__Dataset__.
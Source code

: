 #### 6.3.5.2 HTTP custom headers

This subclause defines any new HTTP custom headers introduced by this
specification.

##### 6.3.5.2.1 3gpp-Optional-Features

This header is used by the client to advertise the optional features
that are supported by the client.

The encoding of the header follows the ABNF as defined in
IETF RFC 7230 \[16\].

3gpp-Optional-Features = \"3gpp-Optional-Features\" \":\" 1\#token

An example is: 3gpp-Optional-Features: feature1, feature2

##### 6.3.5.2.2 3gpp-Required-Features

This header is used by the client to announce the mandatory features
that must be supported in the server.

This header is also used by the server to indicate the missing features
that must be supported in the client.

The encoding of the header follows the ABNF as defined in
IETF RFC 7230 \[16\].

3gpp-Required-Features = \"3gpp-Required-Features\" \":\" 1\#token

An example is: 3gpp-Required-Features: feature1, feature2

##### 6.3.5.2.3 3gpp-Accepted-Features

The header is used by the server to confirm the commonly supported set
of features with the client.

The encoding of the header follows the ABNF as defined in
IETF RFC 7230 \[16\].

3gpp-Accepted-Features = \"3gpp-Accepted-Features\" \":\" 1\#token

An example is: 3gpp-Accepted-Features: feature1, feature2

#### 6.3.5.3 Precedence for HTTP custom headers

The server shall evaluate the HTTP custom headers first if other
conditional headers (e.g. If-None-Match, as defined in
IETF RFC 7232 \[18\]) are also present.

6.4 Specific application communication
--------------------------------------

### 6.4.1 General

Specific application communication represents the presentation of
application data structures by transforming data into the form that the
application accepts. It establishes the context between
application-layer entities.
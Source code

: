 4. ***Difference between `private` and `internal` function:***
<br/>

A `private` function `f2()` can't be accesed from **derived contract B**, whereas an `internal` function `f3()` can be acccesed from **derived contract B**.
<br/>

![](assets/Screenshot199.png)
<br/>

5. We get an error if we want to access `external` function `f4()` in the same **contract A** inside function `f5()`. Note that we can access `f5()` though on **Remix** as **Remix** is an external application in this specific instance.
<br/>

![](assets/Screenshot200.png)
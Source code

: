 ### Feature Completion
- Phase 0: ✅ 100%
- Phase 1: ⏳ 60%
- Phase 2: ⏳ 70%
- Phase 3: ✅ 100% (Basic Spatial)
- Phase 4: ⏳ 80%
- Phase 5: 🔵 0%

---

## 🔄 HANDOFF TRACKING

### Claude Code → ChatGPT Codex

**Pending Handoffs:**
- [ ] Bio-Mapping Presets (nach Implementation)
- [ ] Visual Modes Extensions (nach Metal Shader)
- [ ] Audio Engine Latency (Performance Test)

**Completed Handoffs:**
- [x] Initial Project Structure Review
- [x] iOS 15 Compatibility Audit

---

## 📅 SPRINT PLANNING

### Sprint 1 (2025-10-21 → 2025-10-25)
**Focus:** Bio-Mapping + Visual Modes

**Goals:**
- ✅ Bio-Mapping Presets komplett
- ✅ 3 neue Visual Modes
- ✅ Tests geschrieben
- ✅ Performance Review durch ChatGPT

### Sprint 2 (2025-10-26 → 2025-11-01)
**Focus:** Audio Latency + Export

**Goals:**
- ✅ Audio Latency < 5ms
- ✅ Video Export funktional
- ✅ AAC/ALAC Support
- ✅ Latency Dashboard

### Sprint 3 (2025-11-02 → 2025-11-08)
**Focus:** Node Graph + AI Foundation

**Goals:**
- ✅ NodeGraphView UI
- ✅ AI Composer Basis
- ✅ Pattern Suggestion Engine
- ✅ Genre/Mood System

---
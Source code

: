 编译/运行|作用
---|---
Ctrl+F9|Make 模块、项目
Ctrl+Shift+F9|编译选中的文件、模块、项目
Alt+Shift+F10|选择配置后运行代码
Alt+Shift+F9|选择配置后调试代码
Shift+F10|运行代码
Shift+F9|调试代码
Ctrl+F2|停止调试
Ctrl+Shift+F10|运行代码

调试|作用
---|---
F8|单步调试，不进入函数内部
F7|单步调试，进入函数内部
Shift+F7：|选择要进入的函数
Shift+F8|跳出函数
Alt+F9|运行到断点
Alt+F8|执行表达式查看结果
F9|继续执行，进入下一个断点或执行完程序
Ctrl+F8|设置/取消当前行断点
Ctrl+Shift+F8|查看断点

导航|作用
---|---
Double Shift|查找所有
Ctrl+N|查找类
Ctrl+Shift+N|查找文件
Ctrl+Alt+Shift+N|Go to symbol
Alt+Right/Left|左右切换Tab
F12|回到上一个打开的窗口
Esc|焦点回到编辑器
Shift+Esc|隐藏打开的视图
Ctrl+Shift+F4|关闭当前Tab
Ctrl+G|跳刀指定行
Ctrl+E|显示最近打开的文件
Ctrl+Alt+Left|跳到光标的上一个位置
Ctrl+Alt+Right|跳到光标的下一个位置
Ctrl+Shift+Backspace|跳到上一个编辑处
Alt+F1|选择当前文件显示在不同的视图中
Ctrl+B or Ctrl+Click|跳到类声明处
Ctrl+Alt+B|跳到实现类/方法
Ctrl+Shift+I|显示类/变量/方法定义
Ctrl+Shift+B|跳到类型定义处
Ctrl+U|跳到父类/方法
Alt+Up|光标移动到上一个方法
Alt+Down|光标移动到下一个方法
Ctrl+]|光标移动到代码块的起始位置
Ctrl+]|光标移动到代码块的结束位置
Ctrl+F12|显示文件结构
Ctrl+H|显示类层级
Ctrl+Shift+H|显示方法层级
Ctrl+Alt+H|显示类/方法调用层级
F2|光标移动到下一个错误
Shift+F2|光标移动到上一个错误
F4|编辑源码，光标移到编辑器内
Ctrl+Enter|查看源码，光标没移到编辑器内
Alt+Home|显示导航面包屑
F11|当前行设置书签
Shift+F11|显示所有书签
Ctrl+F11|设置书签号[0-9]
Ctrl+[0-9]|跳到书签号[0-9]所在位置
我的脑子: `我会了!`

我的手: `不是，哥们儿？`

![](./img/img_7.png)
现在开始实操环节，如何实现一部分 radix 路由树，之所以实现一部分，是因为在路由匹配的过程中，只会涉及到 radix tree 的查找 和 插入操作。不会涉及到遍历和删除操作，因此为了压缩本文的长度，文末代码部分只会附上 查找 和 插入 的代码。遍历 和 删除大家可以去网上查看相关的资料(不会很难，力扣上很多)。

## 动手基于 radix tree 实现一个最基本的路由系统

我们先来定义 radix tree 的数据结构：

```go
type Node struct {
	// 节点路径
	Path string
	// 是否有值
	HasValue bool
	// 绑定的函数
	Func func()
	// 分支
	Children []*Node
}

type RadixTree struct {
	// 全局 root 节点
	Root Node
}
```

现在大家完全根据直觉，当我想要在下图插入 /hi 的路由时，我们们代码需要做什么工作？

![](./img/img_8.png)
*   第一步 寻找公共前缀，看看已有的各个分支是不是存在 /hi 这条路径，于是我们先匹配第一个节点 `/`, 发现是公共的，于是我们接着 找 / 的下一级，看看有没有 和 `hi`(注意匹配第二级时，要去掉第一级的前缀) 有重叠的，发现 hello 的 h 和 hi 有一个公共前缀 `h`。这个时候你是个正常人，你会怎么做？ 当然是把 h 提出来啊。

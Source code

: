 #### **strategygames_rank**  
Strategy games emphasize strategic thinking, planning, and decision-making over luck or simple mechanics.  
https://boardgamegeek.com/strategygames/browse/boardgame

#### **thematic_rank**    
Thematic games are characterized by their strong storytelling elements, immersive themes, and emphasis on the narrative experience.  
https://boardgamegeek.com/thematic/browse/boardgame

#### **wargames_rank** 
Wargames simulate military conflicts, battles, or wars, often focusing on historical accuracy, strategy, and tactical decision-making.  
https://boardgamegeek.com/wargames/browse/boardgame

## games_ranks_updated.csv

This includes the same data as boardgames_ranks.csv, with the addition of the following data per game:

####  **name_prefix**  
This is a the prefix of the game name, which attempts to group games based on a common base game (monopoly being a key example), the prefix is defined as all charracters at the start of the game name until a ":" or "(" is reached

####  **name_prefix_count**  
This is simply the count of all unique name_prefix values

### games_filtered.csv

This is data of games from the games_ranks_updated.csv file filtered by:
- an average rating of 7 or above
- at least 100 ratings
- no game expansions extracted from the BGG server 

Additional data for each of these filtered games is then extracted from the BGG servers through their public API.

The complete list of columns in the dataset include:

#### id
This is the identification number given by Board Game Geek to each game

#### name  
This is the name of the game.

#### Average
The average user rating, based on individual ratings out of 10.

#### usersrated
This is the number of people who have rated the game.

__Problem to solve__. Nothing but the lines from the one with "This is simply" through the last line of the entries should be repeated, and those exactly.

__Response for this exercise__.
This is simply the count of all unique name_prefix values

### games_filtered.csv

This is data of games from the games_ranks_updated.csv file filtered by:
- an average rating of 7 or above
- at least 100 ratings
- no game expansions extracted from the BGG server 

Additional data for each of these filtered games is then extracted from the BGG servers through their public API.

The complete list of columns in the dataset include:

#### id
This is the identification number given by Board Game Geek to each game

#### name  
This is the name of the game.

#### Average
The average user rating, based on individual ratings out of 10.

#### usersrated
This is the number of people who have rated the game.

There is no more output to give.